Images are to be left out when the records below are printed word for word.

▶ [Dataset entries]
........

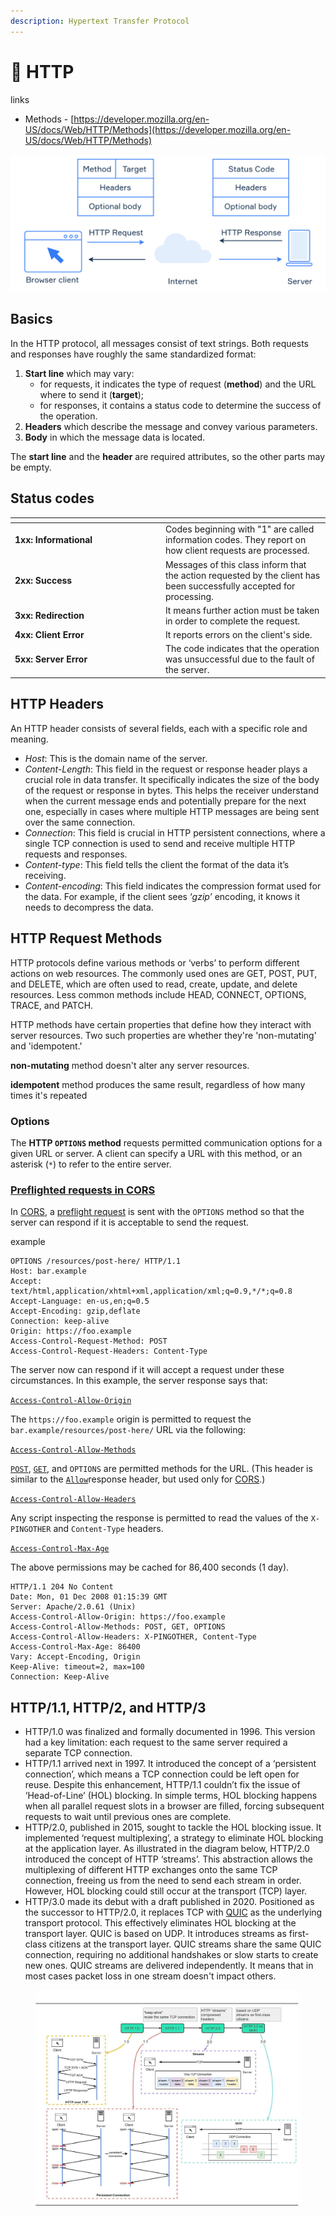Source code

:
 ```yaml
---
description: Hypertext Transfer Protocol
---
```


# 🔧 HTTP

links

* Methods - [https://developer.mozilla.org/en-US/docs/Web/HTTP/Methods](https://developer.mozilla.org/en-US/docs/Web/HTTP/Methods)

![pic by hyperskill](<../../../.gitbook/assets/image (18) (1).png>)

## Basics

In the HTTP protocol, all messages consist of text strings. Both requests and responses have roughly the same standardized format:

1. **Start line** which may vary:
   * for requests, it indicates the type of request (**method**) and the URL where to send it (**target**);
   * for responses, it contains a status code to determine the success of the operation.
2. **Headers** which describe the message and convey various parameters.
3. **Body** in which the message data is located.

The **start line** and the **header** are required attributes, so the other parts may be empty.

## **Status codes**

<table data-header-hidden><thead><tr><th width="226.9054581894219"></th><th></th></tr></thead><tbody><tr><td><strong>1xx: Informational</strong></td><td>Codes beginning with "1" are called information codes. They report on how client requests are processed.</td></tr><tr><td><strong>2xx: Success</strong></td><td>Messages of this class inform that the action requested by the client has been successfully accepted for processing.</td></tr><tr><td><strong>3xx: Redirection</strong></td><td>It means further action must be taken in order to complete the request.</td></tr><tr><td><strong>4xx: Client Error</strong></td><td>It reports errors on the client's side.</td></tr><tr><td><strong>5xx: Server Error</strong></td><td>The code indicates that the operation was unsuccessful due to the fault of the server.</td></tr></tbody></table>

## HTTP Headers

An HTTP header consists of several fields, each with a specific role and meaning.

* _Host_: This is the domain name of the server.
* _Content-Length_: This field in the request or response header plays a crucial role in data transfer. It specifically indicates the size of the body of the request or response in bytes. This helps the receiver understand when the current message ends and potentially prepare for the next one, especially in cases where multiple HTTP messages are being sent over the same connection.&#x20;
* _Connection_: This field is crucial in HTTP persistent connections, where a single TCP connection is used to send and receive multiple HTTP requests and responses.&#x20;
* _Content-type_: This field tells the client the format of the data it’s receiving.
* _Content-encoding_: This field indicates the compression format used for the data. For example, if the client sees ‘_gzip’_ encoding, it knows it needs to decompress the data.

## HTTP Request Methods

HTTP protocols define various methods or ‘verbs’ to perform different actions on web resources. The commonly used ones are GET, POST, PUT, and DELETE, which are often used to read, create, update, and delete resources. Less common methods include HEAD, CONNECT, OPTIONS, TRACE, and PATCH.

HTTP methods have certain properties that define how they interact with server resources. Two such properties are whether they're 'non-mutating' and 'idempotent.'

**non-mutating** method doesn't alter any server resources.&#x20;

**idempotent** method produces the same result, regardless of how many times it's repeated

### **Options**

The **HTTP `OPTIONS` method** requests permitted communication options for a given URL or server. A client can specify a URL with this method, or an asterisk (`*`) to refer to the entire server.

### [Preflighted requests in CORS](https://developer.mozilla.org/en-US/docs/Glossary/XHR\_\(XMLHttpRequest\)#preflighted\_requests\_in\_cors) <a href="#preflighted_requests_in_cors" id="preflighted_requests_in_cors"></a>

In [CORS](https://developer.mozilla.org/en-US/docs/Web/HTTP/CORS), a [preflight request](https://developer.mozilla.org/en-US/docs/Glossary/Preflight\_request) is sent with the `OPTIONS` method so that the server can respond if it is acceptable to send the request.&#x20;

example

```
OPTIONS /resources/post-here/ HTTP/1.1
Host: bar.example
Accept: text/html,application/xhtml+xml,application/xml;q=0.9,*/*;q=0.8
Accept-Language: en-us,en;q=0.5
Accept-Encoding: gzip,deflate
Connection: keep-alive
Origin: https://foo.example
Access-Control-Request-Method: POST
Access-Control-Request-Headers: Content-Type
```

The server now can respond if it will accept a request under these circumstances. In this example, the server response says that:

[`Access-Control-Allow-Origin`](https://developer.mozilla.org/en-US/docs/Web/HTTP/Headers/Access-Control-Allow-Origin)

The `https://foo.example` origin is permitted to request the `bar.example/resources/post-here/` URL via the following:

[`Access-Control-Allow-Methods`](https://developer.mozilla.org/en-US/docs/Web/HTTP/Headers/Access-Control-Allow-Methods)

[`POST`](https://developer.mozilla.org/en-US/docs/Web/HTTP/Methods/POST), [`GET`](https://developer.mozilla.org/en-US/docs/Web/HTTP/Methods/GET), and `OPTIONS` are permitted methods for the URL. (This header is similar to the [`Allow`](https://developer.mozilla.org/en-US/docs/Web/HTTP/Headers/Allow)response header, but used only for [CORS](https://developer.mozilla.org/en-US/docs/Web/HTTP/CORS).)

[`Access-Control-Allow-Headers`](https://developer.mozilla.org/en-US/docs/Web/HTTP/Headers/Access-Control-Allow-Headers)

Any script inspecting the response is permitted to read the values of the `X-PINGOTHER` and `Content-Type` headers.

[`Access-Control-Max-Age`](https://developer.mozilla.org/en-US/docs/Web/HTTP/Headers/Access-Control-Max-Age)

The above permissions may be cached for 86,400 seconds (1 day).

```
HTTP/1.1 204 No Content
Date: Mon, 01 Dec 2008 01:15:39 GMT
Server: Apache/2.0.61 (Unix)
Access-Control-Allow-Origin: https://foo.example
Access-Control-Allow-Methods: POST, GET, OPTIONS
Access-Control-Allow-Headers: X-PINGOTHER, Content-Type
Access-Control-Max-Age: 86400
Vary: Accept-Encoding, Origin
Keep-Alive: timeout=2, max=100
Connection: Keep-Alive
```

## HTTP/1.1, HTTP/2, and HTTP/3

* HTTP/1.0 was finalized and formally documented in 1996. This version had a key limitation: each request to the same server required a separate TCP connection.
* HTTP/1.1 arrived next in 1997. It introduced the concept of a ‘persistent connection’, which means a TCP connection could be left open for reuse. Despite this enhancement, HTTP/1.1 couldn’t fix the issue of ‘Head-of-Line’ (HOL) blocking. In simple terms, HOL blocking happens when all parallel request slots in a browser are filled, forcing subsequent requests to wait until previous ones are complete.
* HTTP/2.0, published in 2015, sought to tackle the HOL blocking issue. It implemented ‘request multiplexing’, a strategy to eliminate HOL blocking at the application layer. As illustrated in the diagram below, HTTP/2.0 introduced the concept of HTTP ‘streams’. This abstraction allows the multiplexing of different HTTP exchanges onto the same TCP connection, freeing us from the need to send each stream in order. However, HOL blocking could still occur at the transport (TCP) layer.
* HTTP/3.0 made its debut with a draft published in 2020. Positioned as the successor to HTTP/2.0, it replaces TCP with [QUIC](https://en.wikipedia.org/wiki/QUIC) as the underlying transport protocol. This effectively eliminates HOL blocking at the transport layer. QUIC is based on UDP. It introduces streams as first-class citizens at the transport layer. QUIC streams share the same QUIC connection, requiring no additional handshakes or slow starts to create new ones. QUIC streams are delivered independently. It means that in most cases packet loss in one stream doesn't impact others.

<figure><img src="../../../.gitbook/assets/27299.jpeg" alt=""><figcaption></figcaption></figure>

........

▶ [Exercise answer]
Source code

:
 ```yaml
---
description: Hypertext Transfer Protocol
---
```


# 🔧 HTTP

links

* Methods - [https://developer.mozilla.org/en-US/docs/Web/HTTP/Methods](https://developer.mozilla.org/en-US/docs/Web/HTTP/Methods)

![pic by hyperskill](<../../../.gitbook/assets/image (18) (1).png>)

## Basics

In the HTTP protocol, all messages consist of text strings. Both requests and responses have roughly the same standardized format:

1. **Start line** which may vary:
   * for requests, it indicates the type of request (**method**) and the URL where to send it (**target**);
   * for responses, it contains a status code to determine the success of the operation.
2. **Headers** which describe the message and convey various parameters.
3. **Body** in which the message data is located.

The **start line** and the **header** are required attributes, so the other parts may be empty.

## **Status codes**

<table data-header-hidden><thead><tr><th width="226.9054581894219"></th><th></th></tr></thead><tbody><tr><td><strong>1xx: Informational</strong></td><td>Codes beginning with "1" are called information codes. They report on how client requests are processed.</td></tr><tr><td><strong>2xx: Success</strong></td><td>Messages of this class inform that the action requested by the client has been successfully accepted for processing.</td></tr><tr><td><strong>3xx: Redirection</strong></td><td>It means further action must be taken in order to complete the request.</td></tr><tr><td><strong>4xx: Client Error</strong></td><td>It reports errors on the client's side.</td></tr><tr><td><strong>5xx: Server Error</strong></td><td>The code indicates that the operation was unsuccessful due to the fault of the server.</td></tr></tbody></table>

## HTTP Headers

An HTTP header consists of several fields, each with a specific role and meaning.

* _Host_: This is the domain name of the server.
* _Content-Length_: This field in the request or response header plays a crucial role in data transfer. It specifically indicates the size of the body of the request or response in bytes. This helps the receiver understand when the current message ends and potentially prepare for the next one, especially in cases where multiple HTTP messages are being sent over the same connection.&#x20;
* _Connection_: This field is crucial in HTTP persistent connections, where a single TCP connection is used to send and receive multiple HTTP requests and responses.&#x20;
* _Content-type_: This field tells the client the format of the data it’s receiving.
* _Content-encoding_: This field indicates the compression format used for the data. For example, if the client sees ‘_gzip’_ encoding, it knows it needs to decompress the data.

## HTTP Request Methods

HTTP protocols define various methods or ‘verbs’ to perform different actions on web resources. The commonly used ones are GET, POST, PUT, and DELETE, which are often used to read, create, update, and delete resources. Less common methods include HEAD, CONNECT, OPTIONS, TRACE, and PATCH.

HTTP methods have certain properties that define how they interact with server resources. Two such properties are whether they're 'non-mutating' and 'idempotent.'

**non-mutating** method doesn't alter any server resources.&#x20;

**idempotent** method produces the same result, regardless of how many times it's repeated

### **Options**

The **HTTP `OPTIONS` method** requests permitted communication options for a given URL or server. A client can specify a URL with this method, or an asterisk (`*`) to refer to the entire server.

### [Preflighted requests in CORS](https://developer.mozilla.org/en-US/docs/Glossary/XHR\_\(XMLHttpRequest\)#preflighted\_requests\_in\_cors) <a href="#preflighted_requests_in_cors" id="preflighted_requests_in_cors"></a>

In [CORS](https://developer.mozilla.org/en-US/docs/Web/HTTP/CORS), a [preflight request](https://developer.mozilla.org/en-US/docs/Glossary/Preflight\_request) is sent with the `OPTIONS` method so that the server can respond if it is acceptable to send the request.&#x20;

example

```
OPTIONS /resources/post-here/ HTTP/1.1
Host: bar.example
Accept: text/html,application/xhtml+xml,application/xml;q=0.9,*/*;q=0.8
Accept-Language: en-us,en;q=0.5
Accept-Encoding: gzip,deflate
Connection: keep-alive
Origin: https://foo.example
Access-Control-Request-Method: POST
Access-Control-Request-Headers: Content-Type
```

The server now can respond if it will accept a request under these circumstances. In this example, the server response says that:

[`Access-Control-Allow-Origin`](https://developer.mozilla.org/en-US/docs/Web/HTTP/Headers/Access-Control-Allow-Origin)

The `https://foo.example` origin is permitted to request the `bar.example/resources/post-here/` URL via the following:

[`Access-Control-Allow-Methods`](https://developer.mozilla.org/en-US/docs/Web/HTTP/Headers/Access-Control-Allow-Methods)

[`POST`](https://developer.mozilla.org/en-US/docs/Web/HTTP/Methods/POST), [`GET`](https://developer.mozilla.org/en-US/docs/Web/HTTP/Methods/GET), and `OPTIONS` are permitted methods for the URL. (This header is similar to the [`Allow`](https://developer.mozilla.org/en-US/docs/Web/HTTP/Headers/Allow)response header, but used only for [CORS](https://developer.mozilla.org/en-US/docs/Web/HTTP/CORS).)

[`Access-Control-Allow-Headers`](https://developer.mozilla.org/en-US/docs/Web/HTTP/Headers/Access-Control-Allow-Headers)

Any script inspecting the response is permitted to read the values of the `X-PINGOTHER` and `Content-Type` headers.

[`Access-Control-Max-Age`](https://developer.mozilla.org/en-US/docs/Web/HTTP/Headers/Access-Control-Max-Age)

The above permissions may be cached for 86,400 seconds (1 day).

```
HTTP/1.1 204 No Content
Date: Mon, 01 Dec 2008 01:15:39 GMT
Server: Apache/2.0.61 (Unix)
Access-Control-Allow-Origin: https://foo.example
Access-Control-Allow-Methods: POST, GET, OPTIONS
Access-Control-Allow-Headers: X-PINGOTHER, Content-Type
Access-Control-Max-Age: 86400
Vary: Accept-Encoding, Origin
Keep-Alive: timeout=2, max=100
Connection: Keep-Alive
```

## HTTP/1.1, HTTP/2, and HTTP/3

* HTTP/1.0 was finalized and formally documented in 1996. This version had a key limitation: each request to the same server required a separate TCP connection.
* HTTP/1.1 arrived next in 1997. It introduced the concept of a ‘persistent connection’, which means a TCP connection could be left open for reuse. Despite this enhancement, HTTP/1.1 couldn’t fix the issue of ‘Head-of-Line’ (HOL) blocking. In simple terms, HOL blocking happens when all parallel request slots in a browser are filled, forcing subsequent requests to wait until previous ones are complete.
* HTTP/2.0, published in 2015, sought to tackle the HOL blocking issue. It implemented ‘request multiplexing’, a strategy to eliminate HOL blocking at the application layer. As illustrated in the diagram below, HTTP/2.0 introduced the concept of HTTP ‘streams’. This abstraction allows the multiplexing of different HTTP exchanges onto the same TCP connection, freeing us from the need to send each stream in order. However, HOL blocking could still occur at the transport (TCP) layer.
* HTTP/3.0 made its debut with a draft published in 2020. Positioned as the successor to HTTP/2.0, it replaces TCP with [QUIC](https://en.wikipedia.org/wiki/QUIC) as the underlying transport protocol. This effectively eliminates HOL blocking at the transport layer. QUIC is based on UDP. It introduces streams as first-class citizens at the transport layer. QUIC streams share the same QUIC connection, requiring no additional handshakes or slow starts to create new ones. QUIC streams are delivered independently. It means that in most cases packet loss in one stream doesn't impact others.

<figure><img src="../../../.gitbook/assets/27299.jpeg" alt=""><figcaption></figcaption></figure>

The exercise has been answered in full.